Summary
- Islamabad: The National Assembly Standing Committee on Finance and Revenue raised serious concerns over a proposed 15 year sales tax exemption for Pakistan International Airlines, warning that giving tax relief to only one airline could create an unfair market and hurt competition in the aviation sector.
- However, Committee Chairman Syed Naveed Qamar observed that tax policy should remain fair for the entire sector and should not give one company an undue advantage.
- The committee examined proposals related to sales tax exemptions, import rules, income tax changes, digital tax administration and concessions for different sectors.
Islamabad: The National Assembly Standing Committee on Finance and Revenue raised serious concerns over a proposed 15 year sales tax exemption for Pakistan International Airlines, warning that giving tax relief to only one airline could create an unfair market and hurt competition in the aviation sector.
The most controversial issue discussed in the meeting was the proposed tax concession for Pakistan International Airlines under its privatization agreement. Members questioned why one airline should receive special relief when other airlines would continue to operate without the same benefit.
Secretary Aviation informed the committee that the concession was part of the Share Purchase Agreement negotiated with possible investors during the privatization process. However, Committee Chairman Syed Naveed Qamar observed that tax policy should remain fair for the entire sector and should not give one company an undue advantage.
The committee recommended that the government review the wider impact of the proposal and consider whether similar concessions should be extended across the aviation sector to maintain a level playing field.
The meeting was chaired by Syed Naveed Qamar at Parliament House and continued the clause-by-clause review of the Finance Bill. The committee examined proposals related to sales tax exemptions, import rules, income tax changes, digital tax administration and concessions for different sectors.
Another major issue before the committee was the proposed expansion of the Third Schedule of the Sales Tax Act. Under this plan, sales tax would be charged at the manufacturing stage based on printed retail prices.
The Federal Board of Revenue informed the committee that 21 more categories may be added to this system. These categories include hundreds of consumer products such as packaged food items, beverages, cosmetics, insecticides and household goods.
Committee members raised concerns that the proposal could increase prices initially, disturb the market and create implementation problems. They asked the Federal Board of Revenue to explain how the proposal would affect ordinary consumers.

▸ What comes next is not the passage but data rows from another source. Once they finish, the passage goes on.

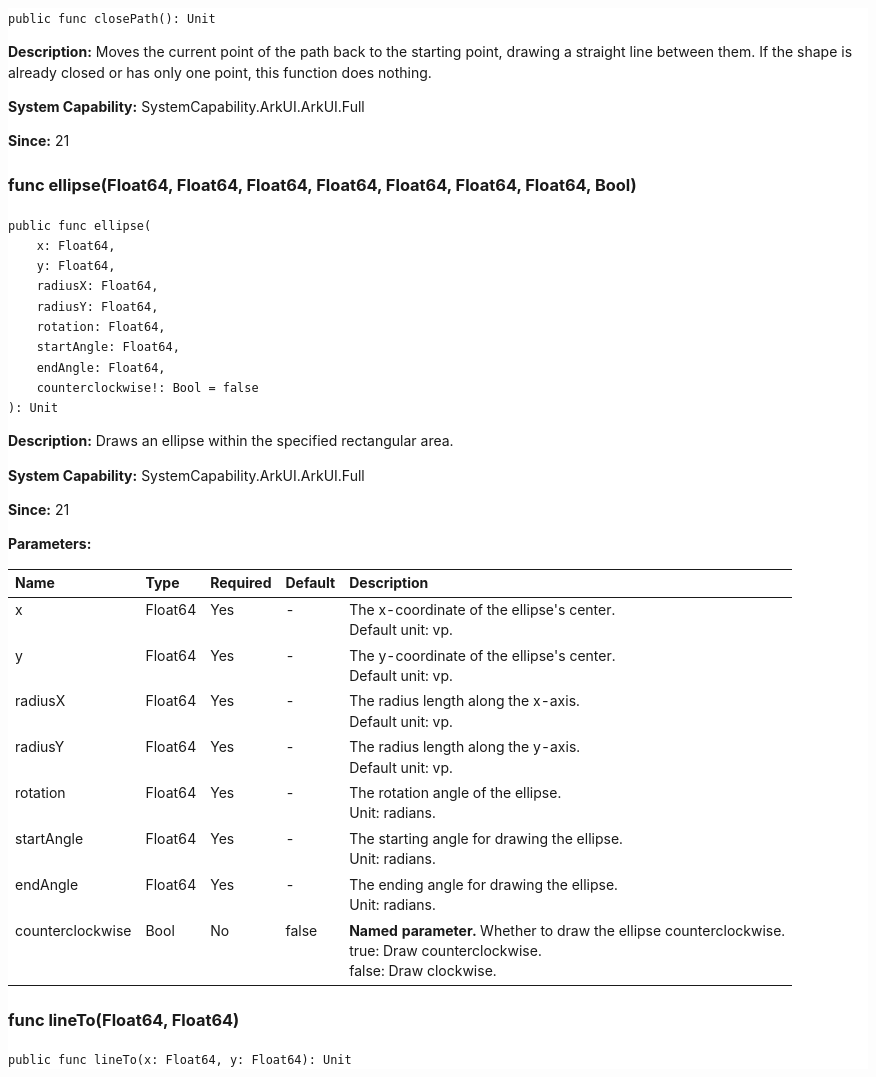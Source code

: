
 ```cangjie
public func closePath(): Unit
```

**Description:** Moves the current point of the path back to the starting point, drawing a straight line between them. If the shape is already closed or has only one point, this function does nothing.

**System Capability:** SystemCapability.ArkUI.ArkUI.Full

**Since:** 21

### func ellipse(Float64, Float64, Float64, Float64, Float64, Float64, Float64, Bool)

```cangjie
public func ellipse(
    x: Float64,
    y: Float64,
    radiusX: Float64,
    radiusY: Float64,
    rotation: Float64,
    startAngle: Float64,
    endAngle: Float64,
    counterclockwise!: Bool = false
): Unit
```

**Description:** Draws an ellipse within the specified rectangular area.

**System Capability:** SystemCapability.ArkUI.ArkUI.Full

**Since:** 21

**Parameters:**

| Name | Type | Required | Default | Description |
|:---|:---|:---|:---|:---|
| x | Float64 | Yes | - | The x-coordinate of the ellipse's center.<br>Default unit: vp. |
| y | Float64 | Yes | - | The y-coordinate of the ellipse's center.<br>Default unit: vp. |
| radiusX | Float64 | Yes | - | The radius length along the x-axis.<br>Default unit: vp. |
| radiusY | Float64 | Yes | - | The radius length along the y-axis.<br>Default unit: vp. |
| rotation | Float64 | Yes | - | The rotation angle of the ellipse.<br>Unit: radians. |
| startAngle | Float64 | Yes | - | The starting angle for drawing the ellipse.<br>Unit: radians. |
| endAngle | Float64 | Yes | - | The ending angle for drawing the ellipse.<br>Unit: radians. |
| counterclockwise | Bool | No | false | **Named parameter.** Whether to draw the ellipse counterclockwise.<br>true: Draw counterclockwise.<br>false: Draw clockwise. |

### func lineTo(Float64, Float64)

```cangjie
public func lineTo(x: Float64, y: Float64): Unit
```
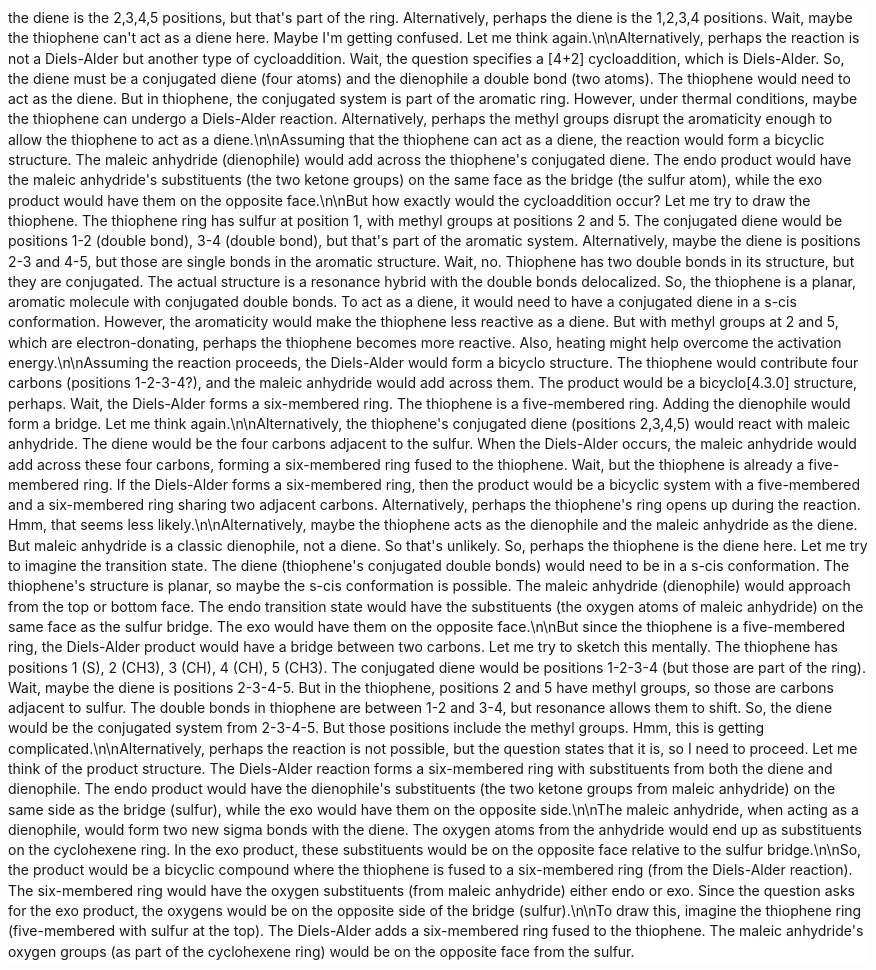 the diene is the 2,3,4,5 positions, but that's part of the ring. Alternatively, perhaps the diene is the 1,2,3,4 positions. Wait, maybe the thiophene can't act as a diene here. Maybe I'm getting confused. Let me think again.\n\nAlternatively, perhaps the reaction is not a Diels-Alder but another type of cycloaddition. Wait, the question specifies a [4+2] cycloaddition, which is Diels-Alder. So, the diene must be a conjugated diene (four atoms) and the dienophile a double bond (two atoms). The thiophene would need to act as the diene. But in thiophene, the conjugated system is part of the aromatic ring. However, under thermal conditions, maybe the thiophene can undergo a Diels-Alder reaction. Alternatively, perhaps the methyl groups disrupt the aromaticity enough to allow the thiophene to act as a diene.\n\nAssuming that the thiophene can act as a diene, the reaction would form a bicyclic structure. The maleic anhydride (dienophile) would add across the thiophene's conjugated diene. The endo product would have the maleic anhydride's substituents (the two ketone groups) on the same face as the bridge (the sulfur atom), while the exo product would have them on the opposite face.\n\nBut how exactly would the cycloaddition occur? Let me try to draw the thiophene. The thiophene ring has sulfur at position 1, with methyl groups at positions 2 and 5. The conjugated diene would be positions 1-2 (double bond), 3-4 (double bond), but that's part of the aromatic system. Alternatively, maybe the diene is positions 2-3 and 4-5, but those are single bonds in the aromatic structure. Wait, no. Thiophene has two double bonds in its structure, but they are conjugated. The actual structure is a resonance hybrid with the double bonds delocalized. So, the thiophene is a planar, aromatic molecule with conjugated double bonds. To act as a diene, it would need to have a conjugated diene in a s-cis conformation. However, the aromaticity would make the thiophene less reactive as a diene. But with methyl groups at 2 and 5, which are electron-donating, perhaps the thiophene becomes more reactive. Also, heating might help overcome the activation energy.\n\nAssuming the reaction proceeds, the Diels-Alder would form a bicyclo structure. The thiophene would contribute four carbons (positions 1-2-3-4?), and the maleic anhydride would add across them. The product would be a bicyclo[4.3.0] structure, perhaps. Wait, the Diels-Alder forms a six-membered ring. The thiophene is a five-membered ring. Adding the dienophile would form a bridge. Let me think again.\n\nAlternatively, the thiophene's conjugated diene (positions 2,3,4,5) would react with maleic anhydride. The diene would be the four carbons adjacent to the sulfur. When the Diels-Alder occurs, the maleic anhydride would add across these four carbons, forming a six-membered ring fused to the thiophene. Wait, but the thiophene is already a five-membered ring. If the Diels-Alder forms a six-membered ring, then the product would be a bicyclic system with a five-membered and a six-membered ring sharing two adjacent carbons. Alternatively, perhaps the thiophene's ring opens up during the reaction. Hmm, that seems less likely.\n\nAlternatively, maybe the thiophene acts as the dienophile and the maleic anhydride as the diene. But maleic anhydride is a classic dienophile, not a diene. So that's unlikely. So, perhaps the thiophene is the diene here. Let me try to imagine the transition state. The diene (thiophene's conjugated double bonds) would need to be in a s-cis conformation. The thiophene's structure is planar, so maybe the s-cis conformation is possible. The maleic anhydride (dienophile) would approach from the top or bottom face. The endo transition state would have the substituents (the oxygen atoms of maleic anhydride) on the same face as the sulfur bridge. The exo would have them on the opposite face.\n\nBut since the thiophene is a five-membered ring, the Diels-Alder product would have a bridge between two carbons. Let me try to sketch this mentally. The thiophene has positions 1 (S), 2 (CH3), 3 (CH), 4 (CH), 5 (CH3). The conjugated diene would be positions 1-2-3-4 (but those are part of the ring). Wait, maybe the diene is positions 2-3-4-5. But in the thiophene, positions 2 and 5 have methyl groups, so those are carbons adjacent to sulfur. The double bonds in thiophene are between 1-2 and 3-4, but resonance allows them to shift. So, the diene would be the conjugated system from 2-3-4-5. But those positions include the methyl groups. Hmm, this is getting complicated.\n\nAlternatively, perhaps the reaction is not possible, but the question states that it is, so I need to proceed. Let me think of the product structure. The Diels-Alder reaction forms a six-membered ring with substituents from both the diene and dienophile. The endo product would have the dienophile's substituents (the two ketone groups from maleic anhydride) on the same side as the bridge (sulfur), while the exo would have them on the opposite side.\n\nThe maleic anhydride, when acting as a dienophile, would form two new sigma bonds with the diene. The oxygen atoms from the anhydride would end up as substituents on the cyclohexene ring. In the exo product, these substituents would be on the opposite face relative to the sulfur bridge.\n\nSo, the product would be a bicyclic compound where the thiophene is fused to a six-membered ring (from the Diels-Alder reaction). The six-membered ring would have the oxygen substituents (from maleic anhydride) either endo or exo. Since the question asks for the exo product, the oxygens would be on the opposite side of the bridge (sulfur).\n\nTo draw this, imagine the thiophene ring (five-membered with sulfur at the top). The Diels-Alder adds a six-membered ring fused to the thiophene. The maleic anhydride's oxygen groups (as part of the cyclohexene ring) would be on the opposite face from the sulfur.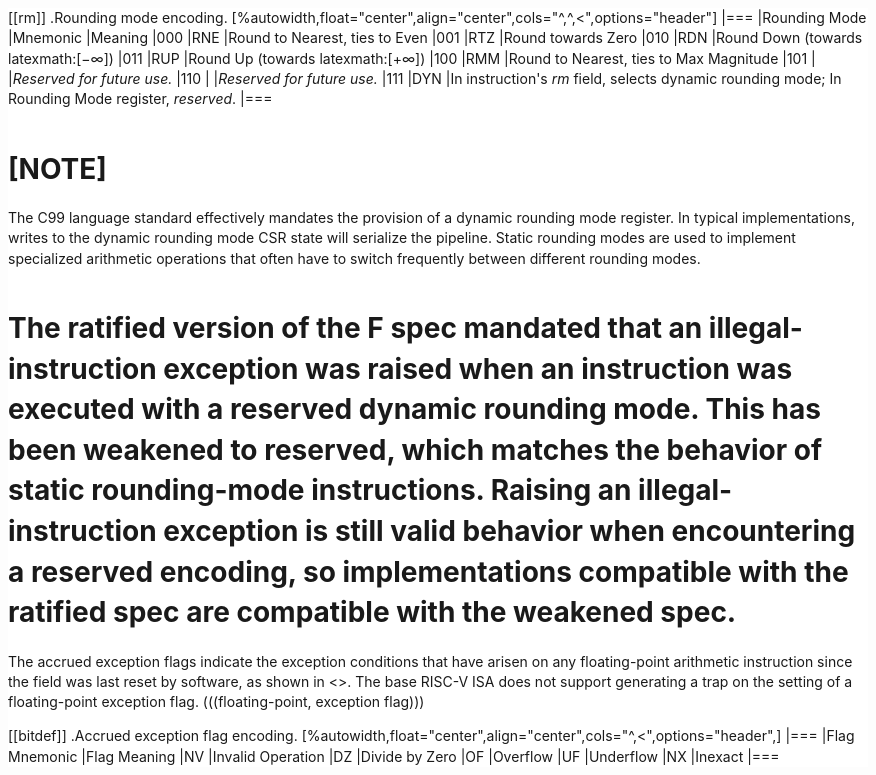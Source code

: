 [[rm]]
.Rounding mode encoding.
[%autowidth,float="center",align="center",cols="^,^,<",options="header"]
|===
|Rounding Mode |Mnemonic |Meaning
|000 |RNE |Round to Nearest, ties to Even
|001 |RTZ |Round towards Zero
|010 |RDN |Round Down (towards latexmath:[$-\infty$])
|011 |RUP |Round Up (towards latexmath:[$+\infty$])
|100 |RMM |Round to Nearest, ties to Max Magnitude
|101 | |_Reserved for future use._
|110 | |_Reserved for future use._
|111 |DYN |In instruction's _rm_ field, selects dynamic rounding mode; In Rounding Mode register, _reserved_.
|===

# [NOTE]

The C99 language standard effectively mandates the provision of a
dynamic rounding mode register. In typical implementations, writes to
the dynamic rounding mode CSR state will serialize the pipeline. Static
rounding modes are used to implement specialized arithmetic operations
that often have to switch frequently between different rounding modes.

The ratified version of the F spec mandated that an illegal-instruction
exception was raised when an instruction was executed with a reserved
dynamic rounding mode. This has been weakened to reserved, which matches
the behavior of static rounding-mode instructions. Raising an
illegal-instruction exception is still valid behavior when encountering a
reserved encoding, so implementations compatible with the ratified spec
are compatible with the weakened spec.
======================================================

The accrued exception flags indicate the exception conditions that have
arisen on any floating-point arithmetic instruction since the field was
last reset by software, as shown in <<bitdef>>. The base
RISC-V ISA does not support generating a trap on the setting of a
floating-point exception flag.
(((floating-point, exception flag)))

[[bitdef]]
.Accrued exception flag encoding.
[%autowidth,float="center",align="center",cols="^,<",options="header",]
|===
|Flag Mnemonic |Flag Meaning
|NV |Invalid Operation
|DZ |Divide by Zero
|OF |Overflow
|UF |Underflow
|NX |Inexact
|===
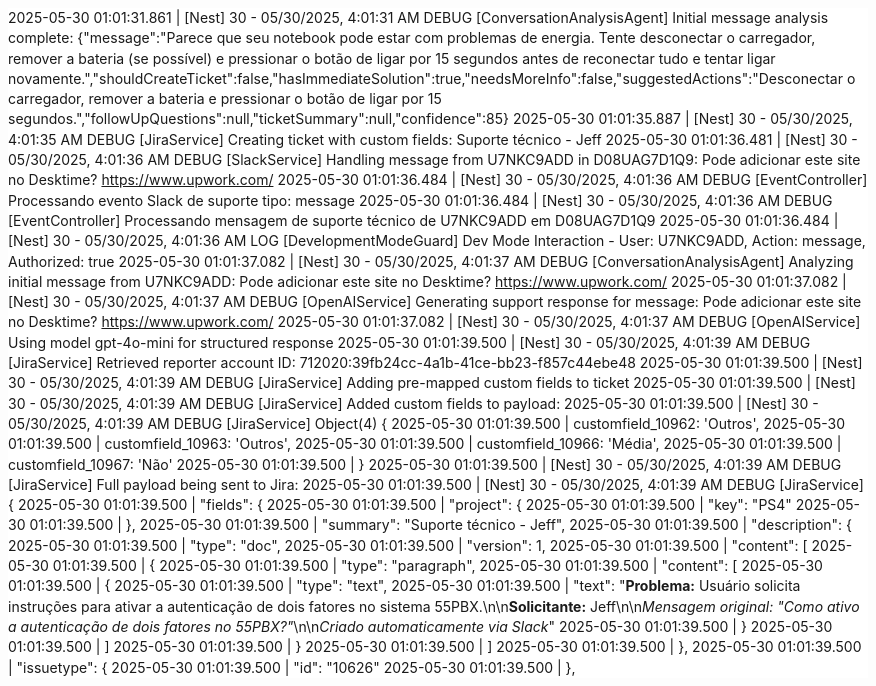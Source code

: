 2025-05-30 01:01:31.861 | [Nest] 30  - 05/30/2025, 4:01:31 AM   DEBUG [ConversationAnalysisAgent] Initial message analysis complete: {"message":"Parece que seu notebook pode estar com problemas de energia. Tente desconectar o carregador, remover a bateria (se possível) e pressionar o botão de ligar por 15 segundos antes de reconectar tudo e tentar ligar novamente.","shouldCreateTicket":false,"hasImmediateSolution":true,"needsMoreInfo":false,"suggestedActions":"Desconectar o carregador, remover a bateria e pressionar o botão de ligar por 15 segundos.","followUpQuestions":null,"ticketSummary":null,"confidence":85}
2025-05-30 01:01:35.887 | [Nest] 30  - 05/30/2025, 4:01:35 AM   DEBUG [JiraService] Creating ticket with custom fields: Suporte técnico - Jeff
2025-05-30 01:01:36.481 | [Nest] 30  - 05/30/2025, 4:01:36 AM   DEBUG [SlackService] Handling message from U7NKC9ADD in D08UAG7D1Q9: Pode adicionar este site no Desktime? <https://www.upwork.com/>
2025-05-30 01:01:36.484 | [Nest] 30  - 05/30/2025, 4:01:36 AM   DEBUG [EventController] Processando evento Slack de suporte tipo: message
2025-05-30 01:01:36.484 | [Nest] 30  - 05/30/2025, 4:01:36 AM   DEBUG [EventController] Processando mensagem de suporte técnico de U7NKC9ADD em D08UAG7D1Q9
2025-05-30 01:01:36.484 | [Nest] 30  - 05/30/2025, 4:01:36 AM     LOG [DevelopmentModeGuard] Dev Mode Interaction - User: U7NKC9ADD, Action: message, Authorized: true
2025-05-30 01:01:37.082 | [Nest] 30  - 05/30/2025, 4:01:37 AM   DEBUG [ConversationAnalysisAgent] Analyzing initial message from U7NKC9ADD: Pode adicionar este site no Desktime? <https://www.upwork.com/>
2025-05-30 01:01:37.082 | [Nest] 30  - 05/30/2025, 4:01:37 AM   DEBUG [OpenAIService] Generating support response for message: Pode adicionar este site no Desktime? <https://www.upwork.com/>
2025-05-30 01:01:37.082 | [Nest] 30  - 05/30/2025, 4:01:37 AM   DEBUG [OpenAIService] Using model gpt-4o-mini for structured response
2025-05-30 01:01:39.500 | [Nest] 30  - 05/30/2025, 4:01:39 AM   DEBUG [JiraService] Retrieved reporter account ID: 712020:39fb24cc-4a1b-41ce-bb23-f857c44ebe48
2025-05-30 01:01:39.500 | [Nest] 30  - 05/30/2025, 4:01:39 AM   DEBUG [JiraService] Adding pre-mapped custom fields to ticket
2025-05-30 01:01:39.500 | [Nest] 30  - 05/30/2025, 4:01:39 AM   DEBUG [JiraService] Added custom fields to payload:
2025-05-30 01:01:39.500 | [Nest] 30  - 05/30/2025, 4:01:39 AM   DEBUG [JiraService] Object(4) {
2025-05-30 01:01:39.500 |   customfield_10962: 'Outros',
2025-05-30 01:01:39.500 |   customfield_10963: 'Outros',
2025-05-30 01:01:39.500 |   customfield_10966: 'Média',
2025-05-30 01:01:39.500 |   customfield_10967: 'Não'
2025-05-30 01:01:39.500 | }
2025-05-30 01:01:39.500 | [Nest] 30  - 05/30/2025, 4:01:39 AM   DEBUG [JiraService] Full payload being sent to Jira:
2025-05-30 01:01:39.500 | [Nest] 30  - 05/30/2025, 4:01:39 AM   DEBUG [JiraService] {
2025-05-30 01:01:39.500 |   "fields": {
2025-05-30 01:01:39.500 |     "project": {
2025-05-30 01:01:39.500 |       "key": "PS4"
2025-05-30 01:01:39.500 |     },
2025-05-30 01:01:39.500 |     "summary": "Suporte técnico - Jeff",
2025-05-30 01:01:39.500 |     "description": {
2025-05-30 01:01:39.500 |       "type": "doc",
2025-05-30 01:01:39.500 |       "version": 1,
2025-05-30 01:01:39.500 |       "content": [
2025-05-30 01:01:39.500 |         {
2025-05-30 01:01:39.500 |           "type": "paragraph",
2025-05-30 01:01:39.500 |           "content": [
2025-05-30 01:01:39.500 |             {
2025-05-30 01:01:39.500 |               "type": "text",
2025-05-30 01:01:39.500 |               "text": "**Problema:** Usuário solicita instruções para ativar a autenticação de dois fatores no sistema 55PBX.\n\n**Solicitante:** Jeff\n\n*Mensagem original: \"Como ativo a autenticação de dois fatores no 55PBX?\"*\n\n*Criado automaticamente via Slack*"
2025-05-30 01:01:39.500 |             }
2025-05-30 01:01:39.500 |           ]
2025-05-30 01:01:39.500 |         }
2025-05-30 01:01:39.500 |       ]
2025-05-30 01:01:39.500 |     },
2025-05-30 01:01:39.500 |     "issuetype": {
2025-05-30 01:01:39.500 |       "id": "10626"
2025-05-30 01:01:39.500 |     },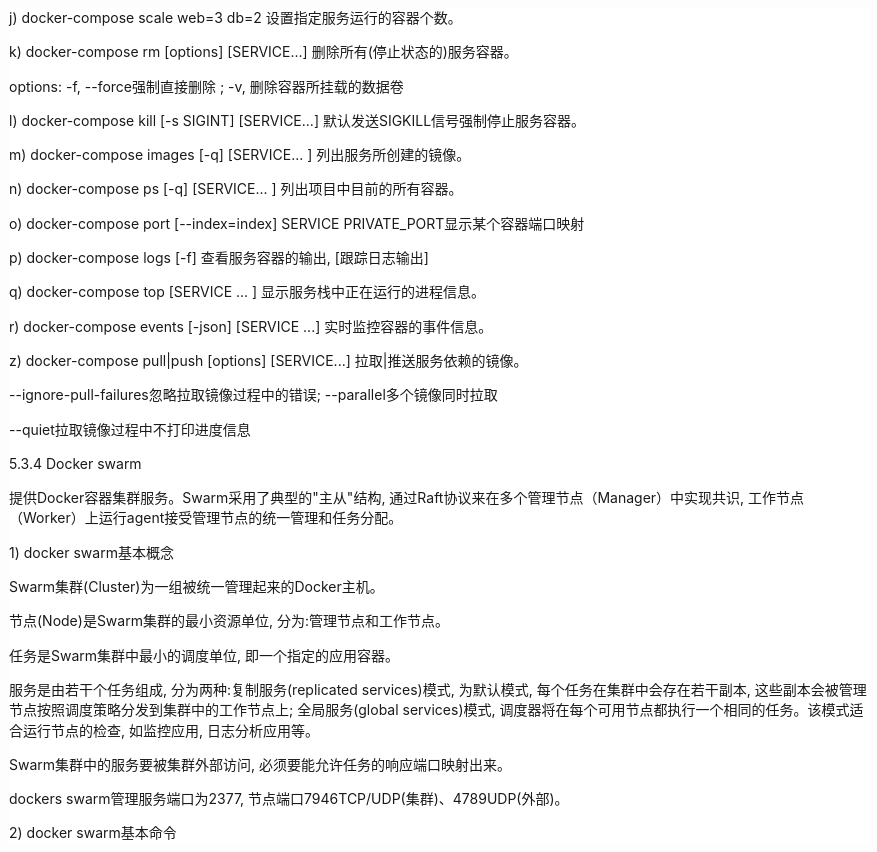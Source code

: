 j\) docker-compose scale web=3 db=2 设置指定服务运行的容器个数。

k\) docker-compose rm \[options\] \[SERVICE\...\]
删除所有(停止状态的)服务容器。

options: -f, \--force强制直接删除 ; -v, 删除容器所挂载的数据卷

l\) docker-compose kill \[-s SIGINT\] \[SERVICE\...\]
默认发送SIGKILL信号强制停止服务容器。

m\) docker-compose images \[-q\] \[SERVICE\... \] 列出服务所创建的镜像。

n\) docker-compose ps \[-q\] \[SERVICE\... \] 列出项目中目前的所有容器。

o\) docker-compose port \[\--index=index\] SERVICE
PRIVATE_PORT显示某个容器端口映射

p\) docker-compose logs \[-f\] 查看服务容器的输出, \[跟踪日志输出\]

q\) docker-compose top \[SERVICE \... \]
显示服务栈中正在运行的进程信息。

r\) docker-compose events \[-json\] \[SERVICE \...\]
实时监控容器的事件信息。

z\) docker-compose pull\|push \[options\] \[SERVICE\...\]
拉取\|推送服务依赖的镜像。

\--ignore-pull-failures忽略拉取镜像过程中的错误;
\--parallel多个镜像同时拉取

\--quiet拉取镜像过程中不打印进度信息

5.3.4 Docker swarm

提供Docker容器集群服务。Swarm采用了典型的"主从"结构,
通过Raft协议来在多个管理节点（Manager）中实现共识,
工作节点（Worker）上运行agent接受管理节点的统一管理和任务分配。

1\) docker swarm基本概念

Swarm集群(Cluster)为一组被统一管理起来的Docker主机。

节点(Node)是Swarm集群的最小资源单位, 分为:管理节点和工作节点。

任务是Swarm集群中最小的调度单位, 即一个指定的应用容器。

服务是由若干个任务组成, 分为两种:复制服务(replicated services)模式,
为默认模式, 每个任务在集群中会存在若干副本,
这些副本会被管理节点按照调度策略分发到集群中的工作节点上;
全局服务(global services)模式,
调度器将在每个可用节点都执行一个相同的任务。该模式适合运行节点的检查,
如监控应用, 日志分析应用等。

Swarm集群中的服务要被集群外部访问, 必须要能允许任务的响应端口映射出来。

dockers swarm管理服务端口为2377,
节点端口7946TCP/UDP(集群)、4789UDP(外部)。

2\) docker swarm基本命令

The committee also discussed taxation on stationery items. Members strongly emphasized that educational supplies such as pencils, geometry boxes and other student-use items should remain exempt from tax. They said families should not face extra burden on items used by schoolchildren.
The Federal Board of Revenue clarified that exercise books would remain exempt from sales tax, while other stationery items are proposed to be taxed at a concessional rate of 10 percent. The committee directed the Federal Board of Revenue to provide detailed revenue estimates and impact analysis before any final decision is taken.
The committee also reviewed proposals related to dredgers, tankers and shipping vessels. Chairman Syed Naveed Qamar said Pakistan has a chance to strengthen its maritime sector and use its ports as alternative regional trade and transit hubs due to changing regional conditions.
The committee asked the Ministry of Maritime Affairs to present a complete briefing on Pakistan’s maritime development strategy. Members said the country needs clear policies to take advantage of new opportunities in shipping, ports and logistics.
Digital tax administration also came under discussion. The committee reviewed proposals linked with digital integration, faceless assessment, algorithmic settlement and the creation of an Independent Case Scrutiny Committee.
Members welcomed efforts to modernize the tax system but expressed reservations about giving too many powers to the executive. They said there must be transparent legal safeguards, clear eligibility rules and strong oversight to protect taxpayers’ rights.
The chairman also expressed concern over proposals allowing the executive to determine withholding tax rates. He said decisions about tax rates must remain under parliamentary oversight because taxation is the responsibility of Parliament.
The committee agreed with the proposal to tax returns on life insurance policies surrendered within the first four years. Members observed that this step would discourage misuse of tax exemptions while protecting genuine long-term policyholders.
During the meeting, Syed Naveed Qamar said tax policy should encourage investment, economic growth and competitiveness instead of focusing only on revenue collection. He said excessive taxation and sector-specific distortions can discourage investors and reduce long term economic potential.
He emphasized that revenue collection is important, but it should not damage broader economic goals. He said Pakistan needs a balanced fiscal approach that supports businesses, consumers and the economy.
The chairman also expressed dissatisfaction over the absence of complete fiscal analysis on tax proposals. He said the committee had repeatedly asked for revenue impact assessments for every taxation proposal placed before it.
He said such information is necessary for evidence-based lawmaking. Without proper figures, the committee cannot judge whether a tax proposal is good, harmful or unnecessary.
The committee also confirmed the minutes of its previous meeting and decided to continue reviewing the Finance Bill in the next sitting.